===== Records for this exercise =====
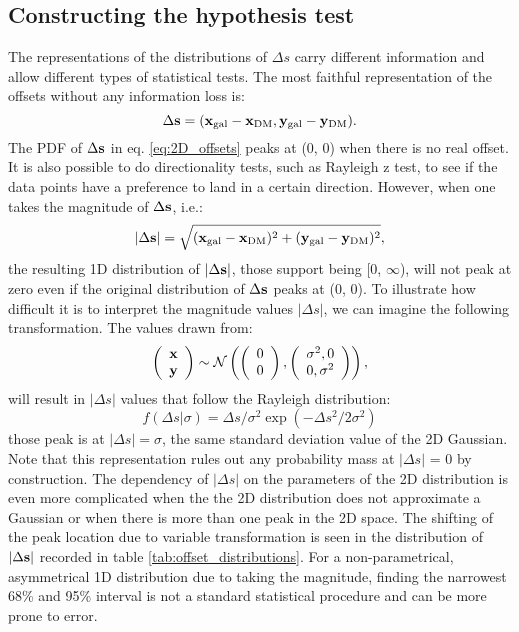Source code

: \subsection{Constructing the hypothesis test} 

The representations of the distributions of $\Delta s$ carry
different information and allow different types of statistical tests. 
The most faithful representation of the offsets without any information loss
is:
\begin{equation}
	\Delta {\bf s} = ({\bf x}_{\rm gal} - {\bf x}_{\rm DM}, 
	{\bf y}_{\rm gal} - {\bf y}_{\rm DM} ).
	\label{eq:2D_offsets}
\end{equation}
The PDF of $\Delta {\bf s}$ in eq. \ref{eq:2D_offsets} peaks at (0, 0) when
there is no real offset. It is also possible to do directionality tests,
such as Rayleigh z test, to see if the data points have a preference to land in
a certain direction.
However, when one takes the magnitude of $\Delta {\bf s}$, i.e.:
\begin{equation}
	|\Delta {\bf s}| = \sqrt{({\bf x}_{\rm gal} - {\bf x}_{\rm DM})^2 + 
	({\bf y}_{\rm gal} - {\bf y}_{\rm DM})^2},
	\label{eq:magnitude_offsets}
\end{equation}
the resulting 1D distribution of $|\Delta {\bf s}|$, 
those support being [0, $\infty$),
will not peak at zero even if the original
distribution of $\Delta {\bf s}$ peaks at (0, 0). 
To illustrate how difficult it is to interpret the magnitude values $|\Delta
s|$,  
we can imagine the following transformation.
The values drawn from: 
\begin{equation}
	\left(\begin{array}{c}
			\bf{x}\\
			\bf{y}
		\end{array}
	\right) \sim \mathcal{N}\left(
	\left(
		\begin{array}{c}
			0 \\
			0
		\end{array}
	\right),
	\left(\begin{array}{cc}
		\sigma^2, 0 \\
		0, \sigma^2
	 \end{array}
	\right)
\right),
\end{equation}
will result in $|\Delta s|$ values that follow the Rayleigh distribution:
\begin{equation}
	f(\Delta s | \sigma) = \Delta s /  \sigma^2 \exp(-\Delta s^2 / 2 \sigma^2)
\end{equation}
those peak is at $|\Delta s| = \sigma$, the same standard deviation value of the 2D
Gaussian. Note that this representation  
rules out any probability mass at $|\Delta s|$ = 0 by construction. 
The dependency of $|\Delta s|$ on the parameters of
the 2D distribution is even more
complicated when the the 2D distribution does not approximate a Gaussian 
or when there is more than one peak in the 2D space. 
The shifting of the peak location due to variable transformation 
is seen in the distribution of $|\Delta {\bf s}|$ recorded in table
\ref{tab:offset_distributions}.
For a non-parametrical, asymmetrical 1D distribution due to taking the magnitude, 
finding the narrowest 68\% and 95\% interval
is not a standard statistical procedure and can be more prone to error.

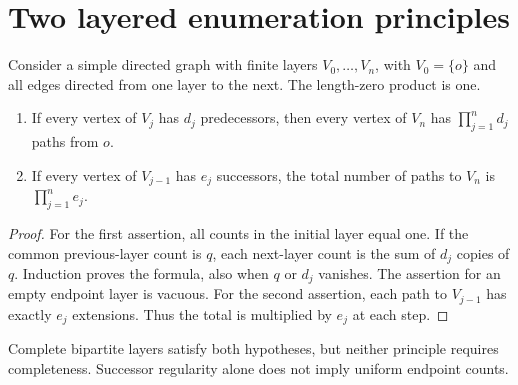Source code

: \section{Two layered enumeration principles}
\begin{theorem}\label{thm:layers}
Consider a simple directed graph with finite layers $V_0,\ldots,V_n$, with $V_0=\{o\}$ and all edges directed from one layer to the next. The length-zero product is one.
\begin{enumerate}
\item If every vertex of $V_j$ has $d_j$ predecessors, then every vertex of $V_n$ has $\prod_{j=1}^n d_j$ paths from $o$.
\item If every vertex of $V_{j-1}$ has $e_j$ successors, the total number of paths to $V_n$ is $\prod_{j=1}^n e_j$.
\end{enumerate}
\end{theorem}
\begin{proof}
For the first assertion, all counts in the initial layer equal one. If the common previous-layer count is $q$, each next-layer count is the sum of $d_j$ copies of $q$. Induction proves the formula, also when $q$ or $d_j$ vanishes. The assertion for an empty endpoint layer is vacuous. For the second assertion, each path to $V_{j-1}$ has exactly $e_j$ extensions. Thus the total is multiplied by $e_j$ at each step.
\end{proof}
Complete bipartite layers satisfy both hypotheses, but neither principle requires completeness. Successor regularity alone does not imply uniform endpoint counts.
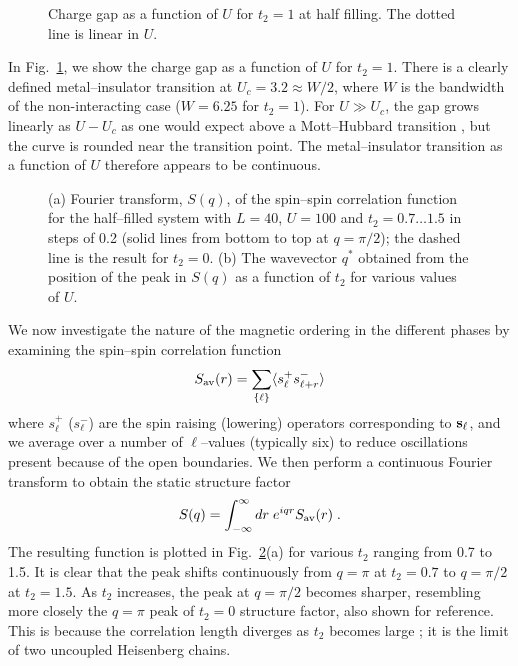 \begin{figure}[htb]
\begin{center}
\end{center}
\caption{Charge gap as a function of $U$ for $t_2=1$ at half filling.
The dotted line is linear in $U$. 
}
\label{ChargeGap}
\end{figure}

In Fig.\ \ref{ChargeGap}, we show the charge gap as a function of $U$ for 
$t_2=1$. 
There is a clearly defined metal--insulator transition at 
$U_c = 3.2 \approx W/2$, where $W$ is the bandwidth of the
non-interacting case ($W=6.25$ for $t_2=1$).
For $U \gg U_c$, the gap grows linearly as $U-U_c$ as one would expect
above a Mott--Hubbard transition \cite{motthubbard}, but the curve is
rounded near the transition point.
The metal--insulator transition as a function of $U$ therefore appears to be 
continuous. 

\begin{figure}[htb]
\begin{center}
\end{center}
\caption{(a) Fourier transform, $S(q)$, of the spin--spin correlation
function for the half--filled system with $L=40$, $U=100$ and 
$t_2 = 0.7 \ldots 1.5$ in steps of 0.2 (solid lines from bottom to top at
$q=\pi/2$); the dashed line is the result for $t_2=0$. (b) The wavevector 
$q^\ast$ obtained from the position of the peak in $S(q)$ as a 
function of $t_2$ for various values of $U$.}
\label{SpinCorrelationFunction}
\end{figure}

We now investigate the nature of the magnetic ordering in the different phases
by examining the spin--spin correlation function
\begin{equation}
 S_{\rm av}(r) = \sum_{\{\ell\}}\langle s_\ell^+s_{\ell+r}^-\rangle
\end{equation}
where $s_\ell^+$ ($s_\ell^-$) are the spin raising (lowering) operators
corresponding to ${\bf s}_\ell$, and 
we average over a number of $\ell$--values (typically six) to
reduce oscillations present because of the open boundaries.
We then perform a continuous Fourier transform to obtain the static
structure factor
\begin{equation}
   S(q) = \int_{-\infty}^\infty 
   dr \; e^{iqr} S_{\rm av}(r) \; .
\end{equation}
The resulting function is plotted in
Fig.\ \ref{SpinCorrelationFunction}(a) for various $t_2$ ranging from
0.7 to 1.5.
It is clear that the peak shifts continuously from $q=\pi$ at $t_2=0.7$
to $q=\pi/2$ at $t_2=1.5$. 
As $t_2$ increases, the peak at $q= \pi/2$ becomes sharper, resembling
more closely the $q=\pi$ peak of $t_2=0$ structure factor, also shown
for reference.
This is because the correlation length diverges as $t_2$ becomes
large \cite{WhiteAffleck}; it is the limit of two
uncoupled Heisenberg chains.

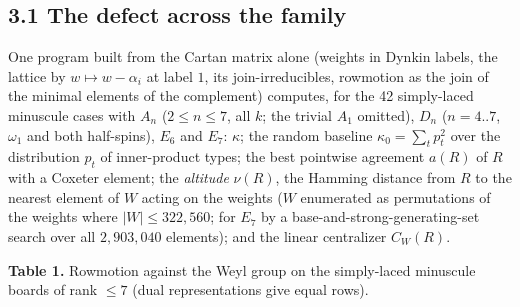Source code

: \documentclass[
]{article}
\begin{document}
\subsection{3.1 The defect across the
family}\label{the-defect-across-the-family}

One program built from the Cartan matrix alone (weights in Dynkin
labels, the lattice by \(w \mapsto w - \alpha_i\) at label \(1\), its
join-irreducibles, rowmotion as the join of the minimal elements of the
complement) computes, for the 42 simply-laced minuscule cases with
\(A_n\) (\(2 \le n \le 7\), all \(k\); the trivial \(A_1\) omitted),
\(D_n\) (\(n = 4..7\), \(\omega_1\) and both half-spins), \(E_6\) and
\(E_7\): \(\kappa\); the random baseline \(\kappa_0 = \sum_t p_t^2\)
over the distribution \(p_t\) of inner-product types; the best pointwise
agreement \(a(R)\) of \(R\) with a Coxeter element; the \emph{altitude}
\(\nu(R)\), the Hamming distance from \(R\) to the nearest element of
\(W\) acting on the weights (\(W\) enumerated as permutations of the
weights where \(|W| \le 322{,}560\); for \(E_7\) by a
base-and-strong-generating-set search over all \(2{,}903{,}040\)
elements); and the linear centralizer \(C_W(R)\).

\textbf{Table 1.} Rowmotion against the Weyl group on the simply-laced
minuscule boards of rank \(\le 7\) (dual representations give equal
rows).
\end{document}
=====
Copy out each line of the entries that holds "elements".

> [Response]
join-irreducibles, rowmotion as the join of the minimal elements of the
elements); and the linear centralizer \(C_W(R)\).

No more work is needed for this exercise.